Exercise inputs section start

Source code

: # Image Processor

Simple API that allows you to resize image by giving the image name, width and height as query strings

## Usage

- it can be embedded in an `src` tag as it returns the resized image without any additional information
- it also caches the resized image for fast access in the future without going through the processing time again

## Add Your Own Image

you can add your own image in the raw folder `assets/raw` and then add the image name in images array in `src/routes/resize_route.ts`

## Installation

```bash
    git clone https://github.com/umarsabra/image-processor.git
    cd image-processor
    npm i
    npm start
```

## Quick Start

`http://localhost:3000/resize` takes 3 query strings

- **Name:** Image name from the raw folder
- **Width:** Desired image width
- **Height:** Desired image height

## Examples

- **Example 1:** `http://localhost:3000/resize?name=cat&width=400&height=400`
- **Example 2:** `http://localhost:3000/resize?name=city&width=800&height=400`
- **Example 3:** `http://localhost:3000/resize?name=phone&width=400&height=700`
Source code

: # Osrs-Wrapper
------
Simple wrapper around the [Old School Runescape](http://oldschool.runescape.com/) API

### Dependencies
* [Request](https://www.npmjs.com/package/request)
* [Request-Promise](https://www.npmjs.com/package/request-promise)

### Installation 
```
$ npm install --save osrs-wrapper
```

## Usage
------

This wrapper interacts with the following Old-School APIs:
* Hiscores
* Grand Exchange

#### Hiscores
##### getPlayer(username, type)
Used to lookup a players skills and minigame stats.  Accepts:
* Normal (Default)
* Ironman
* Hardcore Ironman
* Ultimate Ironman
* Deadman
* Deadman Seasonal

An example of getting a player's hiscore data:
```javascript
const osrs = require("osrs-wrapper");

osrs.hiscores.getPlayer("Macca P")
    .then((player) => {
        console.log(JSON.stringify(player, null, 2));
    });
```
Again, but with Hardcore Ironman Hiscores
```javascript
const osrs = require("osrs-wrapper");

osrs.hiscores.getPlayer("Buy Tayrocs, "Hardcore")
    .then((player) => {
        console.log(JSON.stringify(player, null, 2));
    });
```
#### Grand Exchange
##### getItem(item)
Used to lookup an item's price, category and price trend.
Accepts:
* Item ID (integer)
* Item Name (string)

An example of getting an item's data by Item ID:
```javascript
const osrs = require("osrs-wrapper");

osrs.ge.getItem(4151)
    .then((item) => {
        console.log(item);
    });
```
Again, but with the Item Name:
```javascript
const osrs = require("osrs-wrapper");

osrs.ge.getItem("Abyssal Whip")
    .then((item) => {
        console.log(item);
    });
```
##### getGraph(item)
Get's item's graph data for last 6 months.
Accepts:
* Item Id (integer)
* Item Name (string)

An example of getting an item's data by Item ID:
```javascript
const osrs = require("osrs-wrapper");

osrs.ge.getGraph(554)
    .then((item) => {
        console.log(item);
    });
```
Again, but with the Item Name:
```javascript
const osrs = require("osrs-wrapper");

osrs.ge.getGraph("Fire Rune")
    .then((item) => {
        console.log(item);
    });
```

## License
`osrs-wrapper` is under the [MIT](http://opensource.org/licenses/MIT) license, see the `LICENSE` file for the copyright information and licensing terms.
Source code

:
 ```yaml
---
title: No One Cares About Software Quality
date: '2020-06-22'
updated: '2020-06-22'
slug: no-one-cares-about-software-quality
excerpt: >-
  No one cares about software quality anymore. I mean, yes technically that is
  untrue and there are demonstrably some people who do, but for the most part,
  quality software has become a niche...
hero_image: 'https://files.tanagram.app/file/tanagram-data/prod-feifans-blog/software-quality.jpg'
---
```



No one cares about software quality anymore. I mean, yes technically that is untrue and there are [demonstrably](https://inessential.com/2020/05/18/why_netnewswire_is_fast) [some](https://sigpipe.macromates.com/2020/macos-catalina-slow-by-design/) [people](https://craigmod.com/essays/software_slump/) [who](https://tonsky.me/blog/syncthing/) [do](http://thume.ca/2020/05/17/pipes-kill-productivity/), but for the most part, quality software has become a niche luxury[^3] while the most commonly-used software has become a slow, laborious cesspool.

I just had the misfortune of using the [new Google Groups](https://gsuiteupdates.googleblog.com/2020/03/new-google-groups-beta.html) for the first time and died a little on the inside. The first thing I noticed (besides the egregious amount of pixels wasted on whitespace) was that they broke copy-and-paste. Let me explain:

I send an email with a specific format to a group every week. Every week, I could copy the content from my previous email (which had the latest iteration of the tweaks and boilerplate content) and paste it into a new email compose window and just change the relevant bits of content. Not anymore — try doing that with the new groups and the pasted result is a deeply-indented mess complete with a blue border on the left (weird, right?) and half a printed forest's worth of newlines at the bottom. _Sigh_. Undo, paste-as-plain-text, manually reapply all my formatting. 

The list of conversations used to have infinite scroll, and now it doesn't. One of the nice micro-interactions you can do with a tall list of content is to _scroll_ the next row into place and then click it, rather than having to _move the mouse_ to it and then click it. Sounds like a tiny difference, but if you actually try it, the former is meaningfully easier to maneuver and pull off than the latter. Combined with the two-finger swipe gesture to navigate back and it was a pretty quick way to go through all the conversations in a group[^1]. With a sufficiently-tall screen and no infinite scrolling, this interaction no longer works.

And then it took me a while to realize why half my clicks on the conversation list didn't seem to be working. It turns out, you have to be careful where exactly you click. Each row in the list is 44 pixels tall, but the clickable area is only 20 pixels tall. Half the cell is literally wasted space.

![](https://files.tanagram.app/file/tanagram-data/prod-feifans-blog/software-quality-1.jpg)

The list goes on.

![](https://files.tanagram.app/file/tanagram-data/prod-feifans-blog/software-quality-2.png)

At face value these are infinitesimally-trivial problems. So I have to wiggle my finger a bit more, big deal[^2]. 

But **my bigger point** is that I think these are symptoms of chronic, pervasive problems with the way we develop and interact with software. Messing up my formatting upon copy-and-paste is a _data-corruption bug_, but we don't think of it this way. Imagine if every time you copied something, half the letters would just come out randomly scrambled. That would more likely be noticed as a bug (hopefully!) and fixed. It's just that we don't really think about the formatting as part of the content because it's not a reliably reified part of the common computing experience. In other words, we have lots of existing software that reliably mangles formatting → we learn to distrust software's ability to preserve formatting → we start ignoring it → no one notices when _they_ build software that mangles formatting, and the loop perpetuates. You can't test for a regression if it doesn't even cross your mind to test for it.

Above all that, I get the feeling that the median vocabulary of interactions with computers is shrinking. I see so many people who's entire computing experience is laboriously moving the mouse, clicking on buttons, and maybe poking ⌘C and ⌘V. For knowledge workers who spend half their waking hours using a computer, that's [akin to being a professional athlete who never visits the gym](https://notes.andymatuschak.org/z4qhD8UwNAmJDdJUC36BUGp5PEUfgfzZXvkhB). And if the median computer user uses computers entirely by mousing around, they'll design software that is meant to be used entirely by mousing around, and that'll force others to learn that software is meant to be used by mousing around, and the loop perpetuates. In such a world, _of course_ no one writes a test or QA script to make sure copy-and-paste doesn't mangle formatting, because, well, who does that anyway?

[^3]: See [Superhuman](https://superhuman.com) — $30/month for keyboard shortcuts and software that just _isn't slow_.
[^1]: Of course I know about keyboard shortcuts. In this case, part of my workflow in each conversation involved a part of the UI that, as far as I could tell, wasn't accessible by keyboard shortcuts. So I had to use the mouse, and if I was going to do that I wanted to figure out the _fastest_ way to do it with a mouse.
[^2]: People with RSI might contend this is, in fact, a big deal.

Exercise inputs section end

Task prompt → Please transcribe each of the entries, exactly as written.

Solution for this exercise →
Source code

: # Image Processor

Simple API that allows you to resize image by giving the image name, width and height as query strings

## Usage

- it can be embedded in an `src` tag as it returns the resized image without any additional information
- it also caches the resized image for fast access in the future without going through the processing time again

## Add Your Own Image

you can add your own image in the raw folder `assets/raw` and then add the image name in images array in `src/routes/resize_route.ts`

## Installation

```bash
    git clone https://github.com/umarsabra/image-processor.git
    cd image-processor
    npm i
    npm start
```

## Quick Start

`http://localhost:3000/resize` takes 3 query strings

- **Name:** Image name from the raw folder
- **Width:** Desired image width
- **Height:** Desired image height

## Examples

- **Example 1:** `http://localhost:3000/resize?name=cat&width=400&height=400`
- **Example 2:** `http://localhost:3000/resize?name=city&width=800&height=400`
- **Example 3:** `http://localhost:3000/resize?name=phone&width=400&height=700`
Source code

: # Osrs-Wrapper
------
Simple wrapper around the [Old School Runescape](http://oldschool.runescape.com/) API

### Dependencies
* [Request](https://www.npmjs.com/package/request)
* [Request-Promise](https://www.npmjs.com/package/request-promise)

### Installation 
```
$ npm install --save osrs-wrapper
```

## Usage
------

This wrapper interacts with the following Old-School APIs:
* Hiscores
* Grand Exchange

#### Hiscores
##### getPlayer(username, type)
Used to lookup a players skills and minigame stats.  Accepts:
* Normal (Default)
* Ironman
* Hardcore Ironman
* Ultimate Ironman
* Deadman
* Deadman Seasonal

An example of getting a player's hiscore data:
```javascript
const osrs = require("osrs-wrapper");

osrs.hiscores.getPlayer("Macca P")
    .then((player) => {
        console.log(JSON.stringify(player, null, 2));
    });
```
Again, but with Hardcore Ironman Hiscores
```javascript
const osrs = require("osrs-wrapper");

osrs.hiscores.getPlayer("Buy Tayrocs, "Hardcore")
    .then((player) => {
        console.log(JSON.stringify(player, null, 2));
    });
```
#### Grand Exchange
##### getItem(item)
Used to lookup an item's price, category and price trend.
Accepts:
* Item ID (integer)
* Item Name (string)

An example of getting an item's data by Item ID:
```javascript
const osrs = require("osrs-wrapper");

osrs.ge.getItem(4151)
    .then((item) => {
        console.log(item);
    });
```
Again, but with the Item Name:
```javascript
const osrs = require("osrs-wrapper");

osrs.ge.getItem("Abyssal Whip")
    .then((item) => {
        console.log(item);
    });
```
##### getGraph(item)
Get's item's graph data for last 6 months.
Accepts:
* Item Id (integer)
* Item Name (string)

An example of getting an item's data by Item ID:
```javascript
const osrs = require("osrs-wrapper");

osrs.ge.getGraph(554)
    .then((item) => {
        console.log(item);
    });
```
Again, but with the Item Name:
```javascript
const osrs = require("osrs-wrapper");

osrs.ge.getGraph("Fire Rune")
    .then((item) => {
        console.log(item);
    });
```

## License
`osrs-wrapper` is under the [MIT](http://opensource.org/licenses/MIT) license, see the `LICENSE` file for the copyright information and licensing terms.
Source code

:
 ```yaml
---
title: No One Cares About Software Quality
date: '2020-06-22'
updated: '2020-06-22'
slug: no-one-cares-about-software-quality
excerpt: >-
  No one cares about software quality anymore. I mean, yes technically that is
  untrue and there are demonstrably some people who do, but for the most part,
  quality software has become a niche...
hero_image: 'https://files.tanagram.app/file/tanagram-data/prod-feifans-blog/software-quality.jpg'
---
```



No one cares about software quality anymore. I mean, yes technically that is untrue and there are [demonstrably](https://inessential.com/2020/05/18/why_netnewswire_is_fast) [some](https://sigpipe.macromates.com/2020/macos-catalina-slow-by-design/) [people](https://craigmod.com/essays/software_slump/) [who](https://tonsky.me/blog/syncthing/) [do](http://thume.ca/2020/05/17/pipes-kill-productivity/), but for the most part, quality software has become a niche luxury[^3] while the most commonly-used software has become a slow, laborious cesspool.

I just had the misfortune of using the [new Google Groups](https://gsuiteupdates.googleblog.com/2020/03/new-google-groups-beta.html) for the first time and died a little on the inside. The first thing I noticed (besides the egregious amount of pixels wasted on whitespace) was that they broke copy-and-paste. Let me explain:

I send an email with a specific format to a group every week. Every week, I could copy the content from my previous email (which had the latest iteration of the tweaks and boilerplate content) and paste it into a new email compose window and just change the relevant bits of content. Not anymore — try doing that with the new groups and the pasted result is a deeply-indented mess complete with a blue border on the left (weird, right?) and half a printed forest's worth of newlines at the bottom. _Sigh_. Undo, paste-as-plain-text, manually reapply all my formatting. 

The list of conversations used to have infinite scroll, and now it doesn't. One of the nice micro-interactions you can do with a tall list of content is to _scroll_ the next row into place and then click it, rather than having to _move the mouse_ to it and then click it. Sounds like a tiny difference, but if you actually try it, the former is meaningfully easier to maneuver and pull off than the latter. Combined with the two-finger swipe gesture to navigate back and it was a pretty quick way to go through all the conversations in a group[^1]. With a sufficiently-tall screen and no infinite scrolling, this interaction no longer works.

And then it took me a while to realize why half my clicks on the conversation list didn't seem to be working. It turns out, you have to be careful where exactly you click. Each row in the list is 44 pixels tall, but the clickable area is only 20 pixels tall. Half the cell is literally wasted space.

![](https://files.tanagram.app/file/tanagram-data/prod-feifans-blog/software-quality-1.jpg)

The list goes on.

![](https://files.tanagram.app/file/tanagram-data/prod-feifans-blog/software-quality-2.png)

At face value these are infinitesimally-trivial problems. So I have to wiggle my finger a bit more, big deal[^2]. 

But **my bigger point** is that I think these are symptoms of chronic, pervasive problems with the way we develop and interact with software. Messing up my formatting upon copy-and-paste is a _data-corruption bug_, but we don't think of it this way. Imagine if every time you copied something, half the letters would just come out randomly scrambled. That would more likely be noticed as a bug (hopefully!) and fixed. It's just that we don't really think about the formatting as part of the content because it's not a reliably reified part of the common computing experience. In other words, we have lots of existing software that reliably mangles formatting → we learn to distrust software's ability to preserve formatting → we start ignoring it → no one notices when _they_ build software that mangles formatting, and the loop perpetuates. You can't test for a regression if it doesn't even cross your mind to test for it.

Above all that, I get the feeling that the median vocabulary of interactions with computers is shrinking. I see so many people who's entire computing experience is laboriously moving the mouse, clicking on buttons, and maybe poking ⌘C and ⌘V. For knowledge workers who spend half their waking hours using a computer, that's [akin to being a professional athlete who never visits the gym](https://notes.andymatuschak.org/z4qhD8UwNAmJDdJUC36BUGp5PEUfgfzZXvkhB). And if the median computer user uses computers entirely by mousing around, they'll design software that is meant to be used entirely by mousing around, and that'll force others to learn that software is meant to be used by mousing around, and the loop perpetuates. In such a world, _of course_ no one writes a test or QA script to make sure copy-and-paste doesn't mangle formatting, because, well, who does that anyway?

[^3]: See [Superhuman](https://superhuman.com) — $30/month for keyboard shortcuts and software that just _isn't slow_.
[^1]: Of course I know about keyboard shortcuts. In this case, part of my workflow in each conversation involved a part of the UI that, as far as I could tell, wasn't accessible by keyboard shortcuts. So I had to use the mouse, and if I was going to do that I wanted to figure out the _fastest_ way to do it with a mouse.
[^2]: People with RSI might contend this is, in fact, a big deal.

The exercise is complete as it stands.